### [Exercise]
Keep the wording of every entry intact in your copy, and omit the pictures.

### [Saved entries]
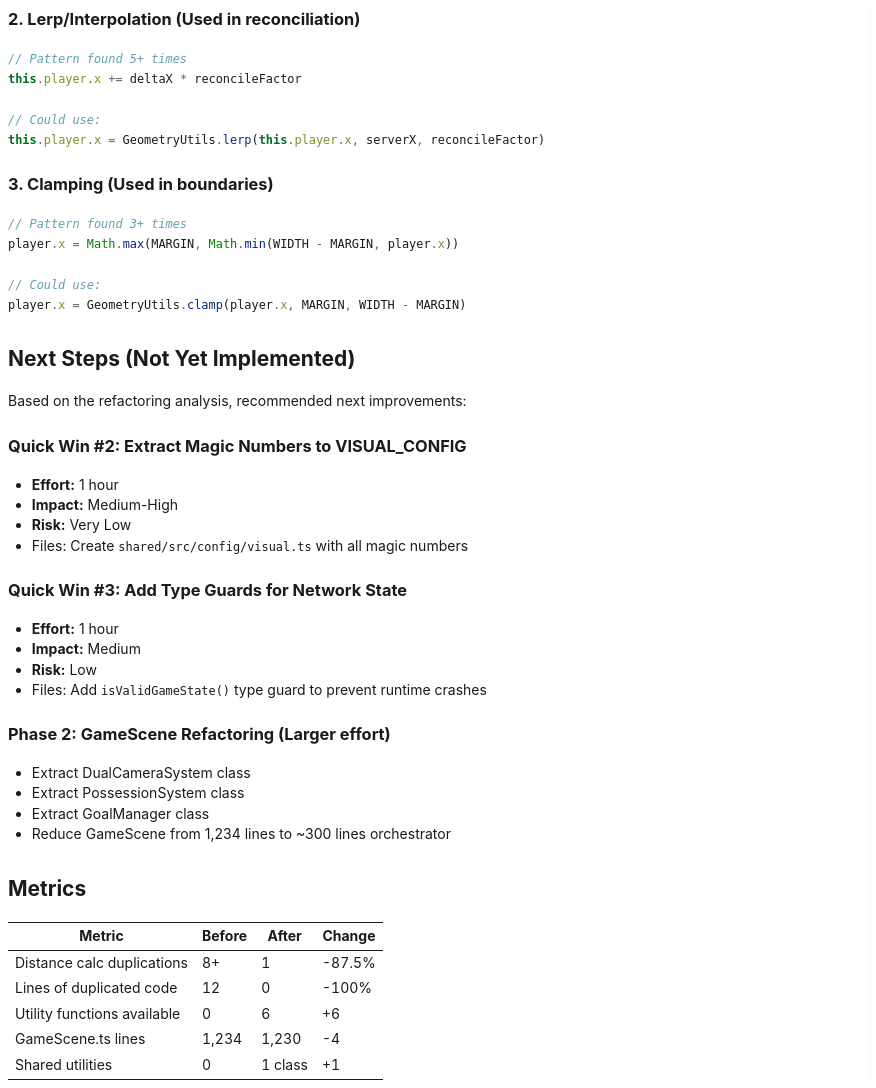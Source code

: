 ### 2. Lerp/Interpolation (Used in reconciliation)
```typescript
// Pattern found 5+ times
this.player.x += deltaX * reconcileFactor

// Could use:
this.player.x = GeometryUtils.lerp(this.player.x, serverX, reconcileFactor)
```

### 3. Clamping (Used in boundaries)
```typescript
// Pattern found 3+ times
player.x = Math.max(MARGIN, Math.min(WIDTH - MARGIN, player.x))

// Could use:
player.x = GeometryUtils.clamp(player.x, MARGIN, WIDTH - MARGIN)
```

## Next Steps (Not Yet Implemented)

Based on the refactoring analysis, recommended next improvements:

### Quick Win #2: Extract Magic Numbers to VISUAL_CONFIG
- **Effort:** 1 hour
- **Impact:** Medium-High
- **Risk:** Very Low
- Files: Create `shared/src/config/visual.ts` with all magic numbers

### Quick Win #3: Add Type Guards for Network State
- **Effort:** 1 hour
- **Impact:** Medium
- **Risk:** Low
- Files: Add `isValidGameState()` type guard to prevent runtime crashes

### Phase 2: GameScene Refactoring (Larger effort)
- Extract DualCameraSystem class
- Extract PossessionSystem class
- Extract GoalManager class
- Reduce GameScene from 1,234 lines to ~300 lines orchestrator

## Metrics

| Metric | Before | After | Change |
|--------|--------|-------|--------|
| Distance calc duplications | 8+ | 1 | -87.5% |
| Lines of duplicated code | 12 | 0 | -100% |
| Utility functions available | 0 | 6 | +6 |
| GameScene.ts lines | 1,234 | 1,230 | -4 |
| Shared utilities | 0 | 1 class | +1 |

### [Reply]
Source code

: ### 2. Lerp/Interpolation (Used in reconciliation)
```typescript
// Pattern found 5+ times
this.player.x += deltaX * reconcileFactor

// Could use:
this.player.x = GeometryUtils.lerp(this.player.x, serverX, reconcileFactor)
```

### 3. Clamping (Used in boundaries)
```typescript
// Pattern found 3+ times
player.x = Math.max(MARGIN, Math.min(WIDTH - MARGIN, player.x))

// Could use:
player.x = GeometryUtils.clamp(player.x, MARGIN, WIDTH - MARGIN)
```

## Next Steps (Not Yet Implemented)

Based on the refactoring analysis, recommended next improvements:

### Quick Win #2: Extract Magic Numbers to VISUAL_CONFIG
- **Effort:** 1 hour
- **Impact:** Medium-High
- **Risk:** Very Low
- Files: Create `shared/src/config/visual.ts` with all magic numbers

### Quick Win #3: Add Type Guards for Network State
- **Effort:** 1 hour
- **Impact:** Medium
- **Risk:** Low
- Files: Add `isValidGameState()` type guard to prevent runtime crashes

### Phase 2: GameScene Refactoring (Larger effort)
- Extract DualCameraSystem class
- Extract PossessionSystem class
- Extract GoalManager class
- Reduce GameScene from 1,234 lines to ~300 lines orchestrator

## Metrics

| Metric | Before | After | Change |
|--------|--------|-------|--------|
| Distance calc duplications | 8+ | 1 | -87.5% |
| Lines of duplicated code | 12 | 0 | -100% |
| Utility functions available | 0 | 6 | +6 |
| GameScene.ts lines | 1,234 | 1,230 | -4 |
| Shared utilities | 0 | 1 class | +1 |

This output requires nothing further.